SANTORUM: See, I would --
JONES: You'll see it differently.
SANTORUM: I'll disagree with that a little bit.
JONES: That's fine.
SANTORUM: Go ahead.
JONES: Go ahead, Senator.
SANTORUM: I would say, I disagree with that. Look, he made lots of -- I mean, looking at the watch. He made a lot of slurs of words. And made some not cooperative and things like that.
(CROSSTALK)
JONES: I think it's unforgivable. Sure. Nothing else --
SANTORUM: Nothing unforgivable. But he didn't look solid. He looked a little rattled at times. And you can say, well, that's nothing, but when you're kryptonite is just that, that's a problem for him.
JONES: Now, listen, for you guys -- SANTORUM: So, even a little bit can go a long way.
JONES: Listen, I understand. Let me just tell you from our point of view, at least how I see it. Yes, there are times he gets wobbly but that's baked into the cake. The same way you guys have stuff baked into the cake with Trump, just Trumpisms and we get upset, you guys say, we're already over that. Some of that stuff is baked into the cake with Joe Biden.
SANTORUM: Maybe. Yes.
JONES: But Joe Biden is able to box -- well, he's up 10. Joe Biden was able to box smartly. He was able to deal with the situation. He got himself into some trouble, but I think the key is that if you're going to vote for Joe Biden, it's because you believe that he's a good man, he's a solid man, and he cares about the country. And I think Joe is stronger today because of his performance on that and I don't think anything that Trump did outside of the Fox News world hurt him there.
So I think that, yes, you are correct. I think Trump helped himself tonight. I don't think he helped himself enough. And I think Biden comes out.
[23:30:00]
I think it's a draw. I think you guys will feel better about it, but we feel pretty good, too.
SANTORUM: Here is what I will say. You guys have been dancing around this Fox News story and the conservative world story. I understand that. I understand that, you know, the mainstream media is not reporting on that. But it's -- it's not like it is not getting out there and it is not like people aren't communicating that.
And the fact is Joe Biden, interestingly enough, brought it up. I mean, that's really the interesting thing in this debate, is that Biden actually brought it up before Trump did, and to talk about it, sort of go after Trump a little bit, and he didn't effectively respond to it. He sort of blew it off.
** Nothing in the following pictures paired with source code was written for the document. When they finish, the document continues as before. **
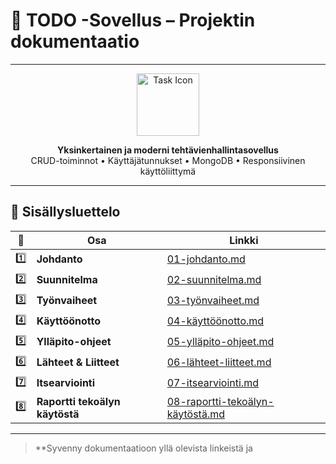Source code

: # 📝 TODO -Sovellus – Projektin dokumentaatio

---

<div align="center">

<img src="https://cdn-icons-png.flaticon.com/512/1828/1828817.png" width="100" alt="Task Icon" />

**Yksinkertainen ja moderni tehtävienhallintasovellus**  
CRUD-toiminnot • Käyttäjätunnukset • MongoDB • Responsiivinen käyttöliittymä

</div>

---

## 📑 Sisällysluettelo

| 📄 | Osa | Linkki |
|----|-----|--------|
| 1️⃣ | **Johdanto** | [01-johdanto.md](./dokumentaatio/01-johdanto.md) |
| 2️⃣ | **Suunnitelma** | [02-suunnitelma.md](./02-suunnitelma.md) |
| 3️⃣ | **Työnvaiheet** | [03-työnvaiheet.md](./03-työnvaiheet.md) |
| 4️⃣ | **Käyttöönotto** | [04-käyttöönotto.md](./04-käyttöönotto.md) |
| 5️⃣ | **Ylläpito-ohjeet** | [05-ylläpito-ohjeet.md](./05-ylläpito-ohjeet.md) |
| 6️⃣ | **Lähteet & Liitteet** | [06-lähteet-liitteet.md](./06-lähteet-liitteet.md) |
| 7️⃣ | **Itsearviointi** | [07-itsearviointi.md](./07-itsearviointi.md) |
| 8️⃣ | **Raportti tekoälyn käytöstä** | [08-raportti-tekoälyn-käytöstä.md](./08-raportti-tekoälyn-käytöstä.md) |

---

> **Syvenny dokumentaatioon yllä olevista linkeistä ja
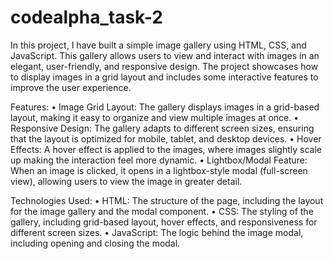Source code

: # codealpha_task-2 

In this project, I have built a simple image gallery using HTML, CSS, and JavaScript. This gallery allows users to view and interact with images in an elegant, user-friendly, and responsive design. The project showcases how to display images in a grid layout and includes some interactive features to improve the user experience.


Features:
•	Image Grid Layout: The gallery displays images in a grid-based layout, making it easy to organize and view multiple images at once.
•	Responsive Design: The gallery adapts to different screen sizes, ensuring that the layout is optimized for mobile, tablet, and desktop devices.
•	Hover Effects: A hover effect is applied to the images, where images slightly scale up making the interaction feel more dynamic.
•	Lightbox/Modal Feature: When an image is clicked, it opens in a lightbox-style modal (full-screen view), allowing users to view the image in greater detail. 

Technologies Used:
•	HTML: The structure of the page, including the layout for the image gallery and the modal component.
•	CSS: The styling of the gallery, including grid-based layout, hover effects, and responsiveness for different screen sizes.
•	JavaScript: The logic behind the image modal, including opening and closing the modal.

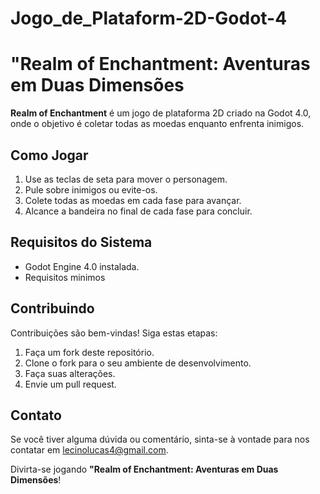 # Jogo_de_Plataform-2D-Godot-4

# "Realm of Enchantment: Aventuras em Duas Dimensões

**Realm of Enchantment** é um jogo de plataforma 2D criado na Godot 4.0, onde o objetivo é coletar todas as moedas enquanto enfrenta inimigos.

## Como Jogar

1. Use as teclas de seta para mover o personagem.
2. Pule sobre inimigos ou evite-os.
3. Colete todas as moedas em cada fase para avançar.
4. Alcance a bandeira no final de cada fase para concluir.

## Requisitos do Sistema

- Godot Engine 4.0 instalada.
- Requisitos minimos 

## Contribuindo

Contribuições são bem-vindas! Siga estas etapas:

1. Faça um fork deste repositório.
2. Clone o fork para o seu ambiente de desenvolvimento.
3. Faça suas alterações.
4. Envie um pull request.

## Contato

Se você tiver alguma dúvida ou comentário, sinta-se à vontade para nos contatar em lecinolucas4@gmail.com.

Divirta-se jogando **"Realm of Enchantment: Aventuras em Duas Dimensões**!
JONES: Let me say something about --
BORGER: Oh, he said it was Russian disinformation. I mean, it was --
SANTORUM: Well, which is -- which is sort of hard to believe when their director of national intelligence says it wasn't.
JONES: Well, I just want to echo Jake Tapper. I just want to echo Jake Tapper on this. I think Jake Tapper speaks for an awful lot of Americans. It is disgusting and it is despicable, these online rumors, and frankly, very good people who know better are passing around on Facebook stuff that is disgusting and dishonest.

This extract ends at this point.